I.-When the judge decides to hold a hearing in application of the provisions of the penultimate paragraph of III of Article L. 3211-12-2, the patient who is the subject of a seclusion or restraint measure shall be assisted or represented by a lawyer. He shall be represented by a lawyer if the magistrate decides, in the light of the medical opinion provided for in the second paragraph of I of Article L. 3211-12-2, not to hear him. The other parties are not required to be represented by a lawyer. The judge shall set the date, time and place of the hearing.

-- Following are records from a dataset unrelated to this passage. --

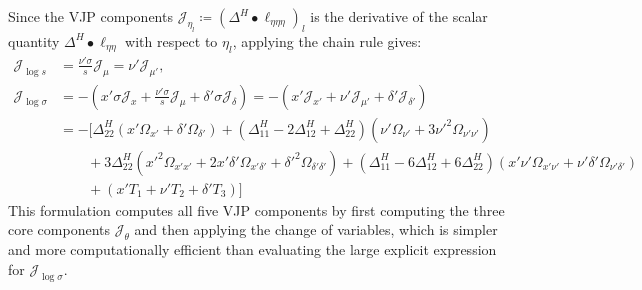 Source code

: \documentclass{article}
\begin{document}
%
Since the VJP components $\mathcal{J}_{\eta_l} \coloneqq (\Delta^H \bullet \ell_{\eta\eta\eta})_l$ is the derivative of the scalar quantity $\Delta^H \bullet \ell_{\eta\eta}$ with respect to $\eta_l$, applying the chain rule gives:
%
\begin{align}
  \mathcal{J}_{\log s}      & = \frac{\nu' \sigma}{s} \mathcal{J}_{\mu} = \nu' \mathcal{J}_{\mu'},                                                                                                                                                                           \\
  \mathcal{J}_{\log \sigma} & = - \left( x' \sigma \mathcal{J}_x + \frac{\nu' \sigma}{s} \mathcal{J}_\mu + \delta' \sigma \mathcal{J}_\delta \right) = - (x' \mathcal{J}_{x'} + \nu' \mathcal{J}_{\mu'} + \delta' \mathcal{J}_{\delta'}) \nonumber                           \\
                            & = - \Big[ \Delta^H_{22} (x' \Omega_{x'} + \delta' \Omega_{\delta'}) + (\Delta^H_{11} - 2\Delta^H_{12} + \Delta^H_{22}) (\nu' \Omega_{\nu'} + 3 \nu'^2 \Omega_{\nu'\nu'}) \nonumber                                                             \\
                            & \qquad + 3 \Delta^H_{22} (x'^2 \Omega_{x'x'} + 2 x'\delta' \Omega_{x'\delta'} + \delta'^2 \Omega_{\delta'\delta'}) + (\Delta^H_{11} - 6\Delta^H_{12} + 6\Delta^H_{22}) (x' \nu' \Omega_{x'\nu'} + \nu' \delta' \Omega_{\nu'\delta'}) \nonumber \\
                            & \qquad + (x' T_1 + \nu' T_2 + \delta' T_3) \Big]
\end{align}
%
This formulation computes all five VJP components by first computing the three core components $\mathcal{J}_{\theta}$ and then applying the change of variables, which is simpler and more computationally efficient than evaluating the large explicit expression for $\mathcal{J}_{\log \sigma}$.
\end{document}
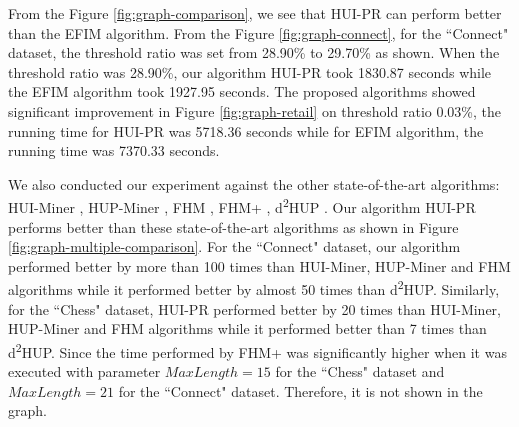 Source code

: \documentclass[11pt,openright]{report}
\begin{document}
From the Figure \ref{fig:graph-comparison}, we see that HUI-PR can perform better than the EFIM algorithm. From the Figure \ref{fig:graph-connect}, for the ``Connect" dataset, the threshold ratio was set from 28.90\% to 29.70\% as shown. When the threshold ratio was 28.90\%, our algorithm HUI-PR took 1830.87 seconds while the EFIM algorithm took 1927.95 seconds. The proposed algorithms showed significant improvement in Figure \ref{fig:graph-retail} on threshold ratio 0.03\%, the running time for HUI-PR was 5718.36 seconds while for EFIM algorithm, the running time was 7370.33 seconds.

We also conducted our experiment against the other state-of-the-art algorithms: HUI-Miner \cite{Liu2012}, HUP-Miner \cite{Krishnamoorthy2015}, FHM \cite{Fournier-Viger2014}, FHM+ \cite{Fournier-Viger2016}, d\textsuperscript{2}HUP \cite{Krishnamoorthy2015, Liu2012}. Our algorithm HUI-PR performs better than these state-of-the-art algorithms as shown in Figure \ref{fig:graph-multiple-comparison}. For the ``Connect" dataset, our algorithm performed better by more than 100 times than HUI-Miner, HUP-Miner and FHM algorithms while it performed better by almost 50 times than d\textsuperscript{2}HUP. Similarly, for the ``Chess" dataset, HUI-PR performed better by 20 times than HUI-Miner, HUP-Miner and FHM algorithms while it performed better than 7 times than d\textsuperscript{2}HUP. Since the time performed by FHM+ was significantly higher when it was executed with parameter $MaxLength=15$ for the ``Chess" dataset and $MaxLength=21$ for the ``Connect" dataset. Therefore, it is not shown in the graph.
\end{document}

II. – The court clerk will immediately summon, by any means, in their capacity as parties to the proceedings :
1° The applicant and his lawyer, if applicable;
2° The patient concerned by the seclusion or restraint measure via the head of the establishment and, if applicable, the person responsible for a legal protection measure relating to the person or, if he is a minor, his legal representatives;
3° The lawyer for the patient concerned by the seclusion or restraint measure as soon as he has been appointed.
In all cases, the public prosecutor and the director of the establishment are also notified, who informs the doctor who took the seclusion or restraint measure.
The summons or notice of the hearing indicates to the parties that the documents sent by the establishment pursuant to III of article R. 3211-34 or the second paragraph of article R. 3211-35 may be consulted at the court registry. The patient, if he is not the author of the request, is informed that he may consult them within the establishment, under the conditions provided for in the last paragraph of II of article R. 3211-34. The clerk’s office shall provide a copy of these documents to any lawyer who so requests.
The patient concerned by the seclusion or restraint measure shall also be informed that he/she will be assisted by a lawyer chosen, appointed under the legal aid scheme or appointed by the judge, where applicable, or that he/she will be represented by a lawyer if the judge decides not to proceed with his/her hearing in the light of the medical opinion provided for in the second paragraph of I of article L. 3211-12-2.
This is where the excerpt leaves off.